Once upon a time, about a hundred years ago, economics was different from how it is today. Many famous people had thought about economics, including Adam Smith, Ricardo, Marx, and others. Economics was not a perfect science, and lots of people who thought about economics disagreed. But in the last century, economists started to agree about two things: economics should become as mathematical as it possibly could, and politicians should listen to economists.

(...)

Someone named Lorie Tarshis went to Keynes’ classes, took notes, and made a book out of it. The name of the book was “Elements of Economics.” It was published in 1947. Back then, there were people who thought that communist spies were everywhere. Some of these people, including William F. Buckley, decided that Tarshis’ book was also part of a communist plot, and started saying so very loudly to as many people as they could find. Many colleges became afraid to use “Elements of Economics” as a textbook.

(...)

Meanwhile, Paul Samuelson was writing his dissertation, and he saw how angry the people had gotten with Tarshis. He decided to make it so his dissertation could not be attacked in the same way. So he did three things, writing very “carefully and lawyer like.” First, he changed Keynes’ ideas a little bit so that in Samuelson’s version of them, they said that corporations in the capitalist system would always give everybody a job as long as the government and labor unions didn’t bother the corporations. That made corporations happy with him, so that they didn’t think people should call him a communist. Second, he called his ideas “neoclassical synthesis Keynesianism.” That made other economists think that he wasn’t changing their ideas very much, so they were more happy to support him. Third, he wrote all of his arguments up in mathematical form. Now why would he want to write up his ideas as mathematical arguments? Well, for one thing, a lot of people don’t understand complicated math, so he could automatically win arguments with someone who didn’t understand math. Even the people who went around calling people communists couldn’t call him a communist if they didn’t understand the math he was doing.

(...)

Isn’t the point of mathematics that in math, things are either right or wrong?
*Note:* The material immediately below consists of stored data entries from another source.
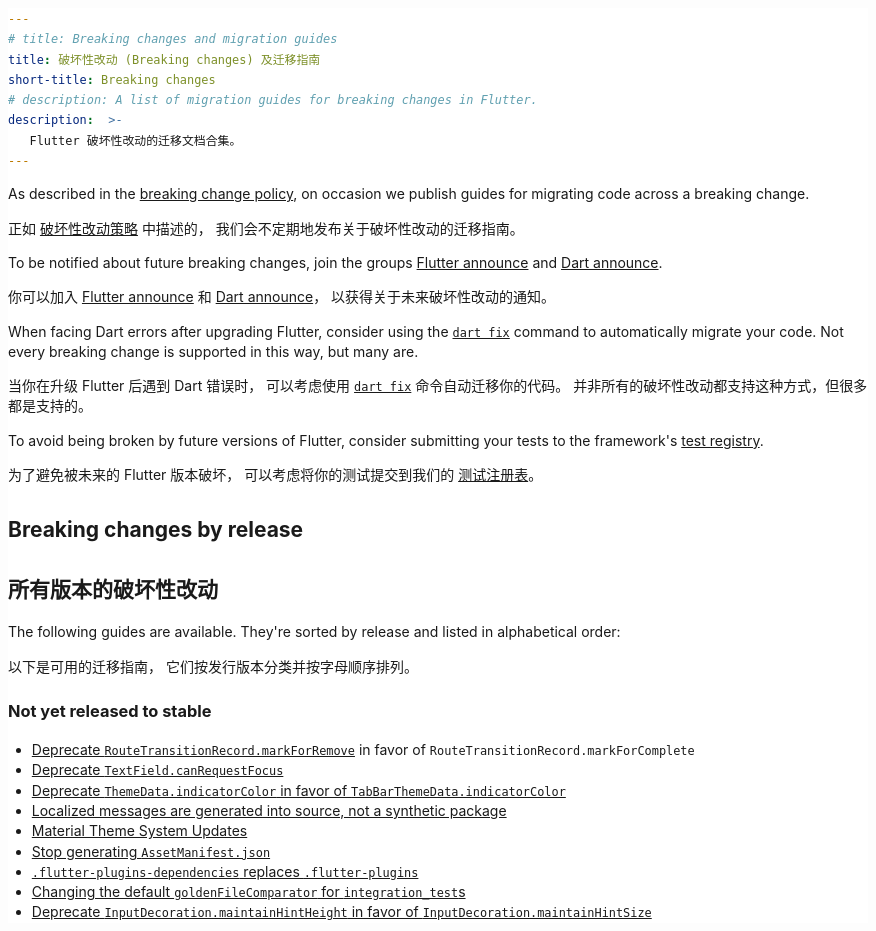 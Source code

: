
 ```yaml
---
# title: Breaking changes and migration guides
title: 破坏性改动 (Breaking changes) 及迁移指南
short-title: Breaking changes
# description: A list of migration guides for breaking changes in Flutter.
description:  >-
   Flutter 破坏性改动的迁移文档合集。
---
```




As described in the [breaking change policy][],
on occasion we publish guides
for migrating code across a breaking change.

正如 [破坏性改动策略][breaking change policy] 中描述的，
我们会不定期地发布关于破坏性改动的迁移指南。

To be notified about future breaking changes,
join the groups [Flutter announce][] and [Dart announce][].

你可以加入 [Flutter announce][] 和 [Dart announce][]，
以获得关于未来破坏性改动的通知。

When facing Dart errors after upgrading Flutter,
consider using the [`dart fix`][] command
to automatically migrate your code.
Not every breaking change is supported in this way,
but many are.

当你在升级 Flutter 后遇到 Dart 错误时，
可以考虑使用 [`dart fix`][] 命令自动迁移你的代码。
并非所有的破坏性改动都支持这种方式，但很多都是支持的。

To avoid being broken by future versions of Flutter,
consider submitting your tests to the framework's [test registry][].

为了避免被未来的 Flutter 版本破坏，
可以考虑将你的测试提交到我们的 [测试注册表][test registry]。

## Breaking changes by release

## 所有版本的破坏性改动

The following guides are available.
They're sorted by release and listed in alphabetical order:

以下是可用的迁移指南，
它们按发行版本分类并按字母顺序排列。

[breaking change policy]: /release/compatibility-policy
[Flutter announce]: {{site.groups}}/forum/#!forum/flutter-announce
[Dart announce]: {{site.groups}}/a/dartlang.org/g/announce
[`dart fix`]: /tools/flutter-fix
[test registry]: {{site.github}}/flutter/tests

### Not yet released to stable

* [Deprecate `RouteTransitionRecord.markForRemove`][deprecate-markForRemove]
   in favor of `RouteTransitionRecord.markForComplete`
* [Deprecate `TextField.canRequestFocus`][]
* [Deprecate `ThemeData.indicatorColor` in favor of `TabBarThemeData.indicatorColor`][]
* [Localized messages are generated into source, not a synthetic package][]
* [Material Theme System Updates][]
* [Stop generating `AssetManifest.json`][]
* [`.flutter-plugins-dependencies` replaces `.flutter-plugins`][]
* [Changing the default `goldenFileComparator` for `integration_test`s][]
* [Deprecate `InputDecoration.maintainHintHeight` in favor of `InputDecoration.maintainHintSize`][]


[Deprecate `SystemContextMenuController.show`]: /release/breaking-changes/system_context_menu_controller_show
[deprecate-markForRemove]: /release/breaking-changes/navigator-complete-route
[Deprecate `TextField.canRequestFocus`]: /release/breaking-changes/can-request-focus
[Deprecate `ThemeData.indicatorColor` in favor of `TabBarThemeData.indicatorColor`]: /release/breaking-changes/deprecate-themedata-indicatorcolor
[Localized messages are generated into source, not a synthetic package]: /release/breaking-changes/flutter-generate-i10n-source
[Material Theme System Updates]: /release/breaking-changes/material-theme-system-updates
[Stop generating `AssetManifest.json`]: /release/breaking-changes/asset-manifest-dot-json
[`.flutter-plugins-dependencies` replaces `.flutter-plugins`]: /release/breaking-changes/flutter-plugins-configuration
[Changing the default `goldenFileComparator` for `integration_test`s]: /release/breaking-changes/integration-test-default-golden-comparator
[Deprecate `InputDecoration.maintainHintHeight` in favor of `InputDecoration.maintainHintSize`]: /release/breaking-changes/deprecate-inputdecoration-maintainhintheight
[Removal of v1 Android embedding Java APIs]: /release/breaking-changes/v1-android-embedding
[Deprecate `WebGoldenComparator`]: /release/breaking-changes/web-golden-comparator
[Deprecate `ThemeData.dialogBackgroundColor` in favor of `DialogThemeData.backgroundColor`]: /release/breaking-changes/deprecate-themedata-dialogbackgroundcolor
[`ImageFilter.blur` default tile mode automatic selection]: /release/breaking-changes/image-filter-blur-tilemode
[Updated Material 3 progress indicators]: /release/breaking-changes/updated-material-3-progress-indicators
[Updated Material 3 `Slider`]: /release/breaking-changes/updated-material-3-slider
[`Color` wide gamut support]: /release/breaking-changes/wide-gamut-framework
[Component theme normalization]: /release/breaking-changes/component-theme-normalization
[Deep links flag change]: /release/breaking-changes/deep-links-flag-change
[Material 3 Tokens Update in Flutter]: /release/breaking-changes/material-design-3-token-update
[Remove invalid parameters for `InputDecoration.collapsed`]: /release/breaking-changes/input-decoration-collapsed
[Set default for SystemUiMode to Edge-to-Edge]: /release/breaking-changes/default-systemuimode-edge-to-edge
[Navigator's page APIs breaking change]: /release/breaking-changes/navigator-and-page-api
[Generic types in `PopScope`]: /release/breaking-changes/popscope-with-result
[Deprecate `ButtonBar` in favor of `OverflowBar`]: /release/breaking-changes/deprecate-buttonbar
[New APIs for Android plugins that render to a `Surface`]: /release/breaking-changes/android-surface-plugins
[Deprecated API removed after v3.19]: /release/breaking-changes/3-19-deprecations
[Rename `MaterialState` to `WidgetState`]: /release/breaking-changes/material-state
[Introduce new `ColorScheme` roles]: /release/breaking-changes/new-color-scheme-roles
[Dropping support for Android KitKat]: /release/breaking-changes/android-kitkat-deprecation
[Nullable `PageView.controller`]: /release/breaking-changes/pageview-controller
[Rename `MemoryAllocations` to `FlutterMemoryAllocations`]: /release/breaking-changes/flutter-memory-allocations
[Deprecated API removed after v3.16]: /release/breaking-changes/3-16-deprecations
[Migrate RawKeyEvent/RawKeyboard system to KeyEvent/HardwareKeyboard system]: /release/breaking-changes/key-event-migration
[Deprecate imperative apply of Flutter's Gradle plugins]: /release/breaking-changes/flutter-gradle-plugin-apply
[Default multitouch scrolling]: /release/breaking-changes/multi-touch-scrolling
[Accessibility traversal order of tooltip changed]: /release/breaking-changes/tooltip-semantics-order
[Migrating to Material 3]: /release/breaking-changes/material-3-migration
[Migrate ShortcutActivator and ShortcutManager to KeyEvent system]: /release/breaking-changes/shortcut-key-event-migration
[The `ThemeData.useMaterial3` property is now set to true by default]: /release/breaking-changes/material-3-default
[Deprecated API removed after v3.13]: /release/breaking-changes/3-13-deprecations
[Customize tabs alignment using the new `TabBar.tabAlignment` property]: /release/breaking-changes/tab-alignment
[Deprecate `textScaleFactor` in favor of `TextScaler`]: /release/breaking-changes/deprecate-textscalefactor
[Android 14 nonlinear font scaling enabled]: /release/breaking-changes/android-14-nonlinear-text-scaling-migration
[Deprecate `describeEnum` and update `EnumProperty` to be type strict]: /release/breaking-changes/describe-enum
[Deprecated just-in-time navigation pop APIs for Android Predictive Back]: /release/breaking-changes/android-predictive-back
[Deprecated `Paint.enableDithering`]: /release/breaking-changes/paint-enableDithering
[Updated default text styles for menus]: /release/breaking-changes/menus-text-style
[Windows: External windows should notify Flutter engine of lifecycle changes]: /release/breaking-changes/win-lifecycle-process-function
[Windows build path changed to add the target architecture]: /release/breaking-changes/windows-build-architecture
[Added missing `dispose()` for some disposable objects in Flutter]: /release/breaking-changes/dispose
[Deprecated API removed after v3.10]: /release/breaking-changes/3-10-deprecations
[Added AppLifecycleState.hidden]: /release/breaking-changes/add-applifecyclestate-hidden
[Moved ReorderableListView's localized strings]: /release/breaking-changes/material-localized-strings
[Removed `ignoringSemantics`]: /release/breaking-changes/ignoringsemantics-migration
[Deprecated `RouteInformation.location`]: /release/breaking-changes/route-information-uri
[Updated EditableText scroll into view behavior]: /release/breaking-changes/editable-text-scroll-into-view
[Migrate a Windows project to ensure the window is shown]: /release/breaking-changes/windows-show-window-migration
[Updated `Checkbox.fillColor` behavior]: /release/breaking-changes/checkbox-fillColor
[Dart 3 changes in Flutter v3.10 and later]: {{site.dart-site}}/resources/dart-3-migration
[Deprecated API removed after v3.7]: /release/breaking-changes/3-7-deprecations
[Insert Content Text Input Client]: /release/breaking-changes/insert-content-text-input-client
[Deprecated the window singleton]: /release/breaking-changes/window-singleton
[Resolve the Android Java Gradle error]: /release/breaking-changes/android-java-gradle-migration-guide
[Require one data variant for `ClipboardData` constructor]: /release/breaking-changes/clipboard-data-required
["Zone mismatch" message]: /release/breaking-changes/zone-errors
[Replaced parameters for customizing context menus with a generic widget builder]: /release/breaking-changes/context-menus
[Deprecated API removed after v3.3]: /release/breaking-changes/3-3-deprecations
[iOS FlutterViewController splashScreenView made nullable]: /release/breaking-changes/ios-flutterviewcontroller-splashscreenview-nullable
[Migrate `of` to non-nullable return values, and add `maybeOf`]: /release/breaking-changes/supplemental-maybeOf-migration
[Removed RouteSettings.copyWith]: /release/breaking-changes/routesettings-copywith-migration
[ThemeData's toggleableActiveColor property has been deprecated]: /release/breaking-changes/toggleable-active-color
[Migrate a Windows project to support dark title bars]: /release/breaking-changes/windows-dark-mode
[Adding ImageProvider.loadBuffer]: /release/breaking-changes/image-provider-load-buffer
[Default PrimaryScrollController on Desktop]: /release/breaking-changes/primary-scroll-controller-desktop
[Trackpad gestures can trigger GestureRecognizer]: /release/breaking-changes/trackpad-gestures
[Migrate a Windows project to set version information]: /release/breaking-changes/windows-version-information
[Deprecated API removed after v2.10]: /release/breaking-changes/2-10-deprecations
[Page transitions replaced by ZoomPageTransitionsBuilder]: /release/breaking-changes/page-transition-replaced-by-ZoomPageTransitionBuilder
[Migrate useDeleteButtonTooltip to deleteButtonTooltipMessage of Chips]: /release/breaking-changes/chip-usedeletebuttontooltip-migration
[Deprecated API removed after v2.5]: /release/breaking-changes/2-5-deprecations
[Raw images on Web uses correct origin and colors]: /release/breaking-changes/raw-images-on-web-uses-correct-origin-and-colors
[Required Kotlin version]: /release/breaking-changes/kotlin-version
[Scribble Text Input Client]: /release/breaking-changes/scribble-text-input-client
[Change the enterText method to move the caret to the end of the input text]: /release/breaking-changes/enterText-trailing-caret
[Default drag scrolling devices]: /release/breaking-changes/default-scroll-behavior-drag
[Deprecated API removed after v2.2]: /release/breaking-changes/2-2-deprecations
[GestureRecognizer cleanup]: /release/breaking-changes/gesture-recognizer-add-allowed-pointer
[Introducing package:flutter_lints]: /release/breaking-changes/flutter-lints-package
[Replace AnimationSheetBuilder.display with collate]: /release/breaking-changes/animation-sheet-builder-display
[ThemeData's accent properties have been deprecated]: /release/breaking-changes/theme-data-accent-properties
[Transition of platform channel test interfaces to flutter_test package]: /release/breaking-changes/mock-platform-channels
[Using HTML slots to render platform views in the web]: /release/breaking-changes/platform-views-using-html-slots-web
[Migrate a Windows project to the idiomatic run loop]: /release/breaking-changes/windows-run-loop
[Network Policy on iOS and Android]: /release/breaking-changes/network-policy-ios-android
[Default Scrollbars on Desktop]: /release/breaking-changes/default-desktop-scrollbars
[Added BuildContext parameter to TextEditingController.buildTextSpan]: /release/breaking-changes/buildtextspan-buildcontext
[Android ActivityControlSurface attachToActivity signature change]: /release/breaking-changes/android-activity-control-surface-attach
[Android FlutterMain.setIsRunningInRobolectricTest testing API removed]: /release/breaking-changes/android-setIsRunningInRobolectricTest-removed
[Clip behavior]: /release/breaking-changes/clip-behavior
[Deprecated API removed after v1.22]: /release/breaking-changes/1-22-deprecations
[Dry layout support for RenderBox]: /release/breaking-changes/renderbox-dry-layout
[Eliminating nullOk Parameters]: /release/breaking-changes/eliminating-nullok-parameters
[Material Chip button semantics]: /release/breaking-changes/material-chip-button-semantics
[SnackBars managed by the ScaffoldMessenger]: /release/breaking-changes/scaffold-messenger
[TextSelectionTheme migration]: /release/breaking-changes/text-selection-theme
[Use maxLengthEnforcement instead of maxLengthEnforced]: /release/breaking-changes/use-maxLengthEnforcement-instead-of-maxLengthEnforced
[Transition of platform channel test interfaces to flutter_test package]: /release/breaking-changes/mock-platform-channels
[Android v1 embedding app and plugin creation deprecation]: /release/breaking-changes/android-v1-embedding-create-deprecation
[Cupertino icons 1.0.0]: /release/breaking-changes/cupertino-icons-1.0.0
[The new Form, FormField auto-validation API]: /release/breaking-changes/form-field-autovalidation-api
[Actions API revision]: /release/breaking-changes/actions-api-revision
[Adding TextInputClient.currentAutofillScope property]: /release/breaking-changes/add-currentAutofillScope-to-TextInputClient
[New Buttons and Button Themes]: /release/breaking-changes/buttons
[Dialogs' Default BorderRadius]: /release/breaking-changes/dialog-border-radius
[More Strict Assertions in the Navigator and the Hero Controller Scope]: /release/breaking-changes/hero-controller-scope
[Reversing the dependency between the scheduler and services layer]: /release/breaking-changes/services-scheduler-dependency-reversed
[The RenderEditable needs to be laid out before hit testing]: /release/breaking-changes/rendereditable-layout-before-hit-test
[Semantics Order of the Overlay Entries in Modal Routes]: /release/breaking-changes/modal-router-semantics-order
[showAutocorrectionPromptRect method added to TextInputClient]: /release/breaking-changes/add-showAutocorrectionPromptRect
[TestWidgetsFlutterBinding.clock]: /release/breaking-changes/test-widgets-flutter-binding-clock
[TextField requires MaterialLocalizations]: /release/breaking-changes/text-field-material-localizations
[The Route Transition record and Transition delegate updates]: /release/breaking-changes/route-transition-record-and-transition-delegate
[Adding 'linux' and 'windows' to TargetPlatform enum]: /release/breaking-changes/target-platform-linux-windows
[Annotations return local position relative to object]: /release/breaking-changes/annotations-return-local-position-relative-to-object
[Container color optimization]: /release/breaking-changes/container-color
[CupertinoTabBar requires Localizations parent]: /release/breaking-changes/cupertino-tab-bar-localizations
[Generic type of ParentDataWidget changed to ParentData]: /release/breaking-changes/parent-data-widget-generic-type
[ImageCache and ImageProvider changes]: /release/breaking-changes/image-cache-and-provider
[ImageCache large images]: /release/breaking-changes/imagecache-large-images
[MouseTracker moved to rendering]: /release/breaking-changes/mouse-tracker-moved-to-rendering
[MouseTracker no longer attaches annotations]: /release/breaking-changes/mouse-tracker-no-longer-attaches-annotations
[Nullable CupertinoTheme.brightness]: /release/breaking-changes/nullable-cupertinothemedata-brightness
[Rebuild optimization for OverlayEntries and Routes]: /release/breaking-changes/overlay-entry-rebuilds
[Replace AnimationSheetBuilder.display with collate]: /release/breaking-changes/animation-sheet-builder-display
[Scrollable AlertDialog]: /release/breaking-changes/scrollable-alert-dialog
[TestTextInput state reset]: /release/breaking-changes/test-text-input
[TextInputClient currentTextEditingValue]: /release/breaking-changes/text-input-client-current-value
[The forgetChild() method must call super]: /release/breaking-changes/forgetchild-call-super
[The Route and Navigator refactoring]: /release/breaking-changes/route-navigator-refactoring
[FloatingActionButton and ThemeData's accent properties]: /release/breaking-changes/fab-theme-data-accent-properties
Actually, the way that things work in math is that first, you make ASSUMPTIONS, and then you figure out from the assumptions whether things are right or wrong. So the way that you use a mathematical argument to say things that people will like is that you change the assumptions until they make it so the answers are answers that people like.

(...)

Some people who don’t think like economists have made fun of economists for making unrealistic assumptions like these. Those people seem to think that if economics is based on assumptions like these, that maybe aren’t true, then economics must not be a useful science. But these people don’t know that in 1953, Milton Friedman destroyed all of their arguments with a magical “get-out-of-reality-free card.” When you play this card, it makes it so you’re not allowed to make fun of economists for basing their theories on assumptions that aren’t true.

(...)

But even though the card might not really work, mostly people don’t argue with economists and so they still use their theories and “think like economists.” “Thinking like economists” is kind of like looking at the world with 3-D glasses. When you’re watching a 3-D movie, it makes it so that you see really neat things. When you’re not watching a 3-D movie, then everything looks red and blue and kind of weird. But economists still like wearing their 3-D glasses.

(...)

Some economists have tried to use a lot less theories and mostly just figure out what is actually going on in the world. This kind of economics is called “empirical research.”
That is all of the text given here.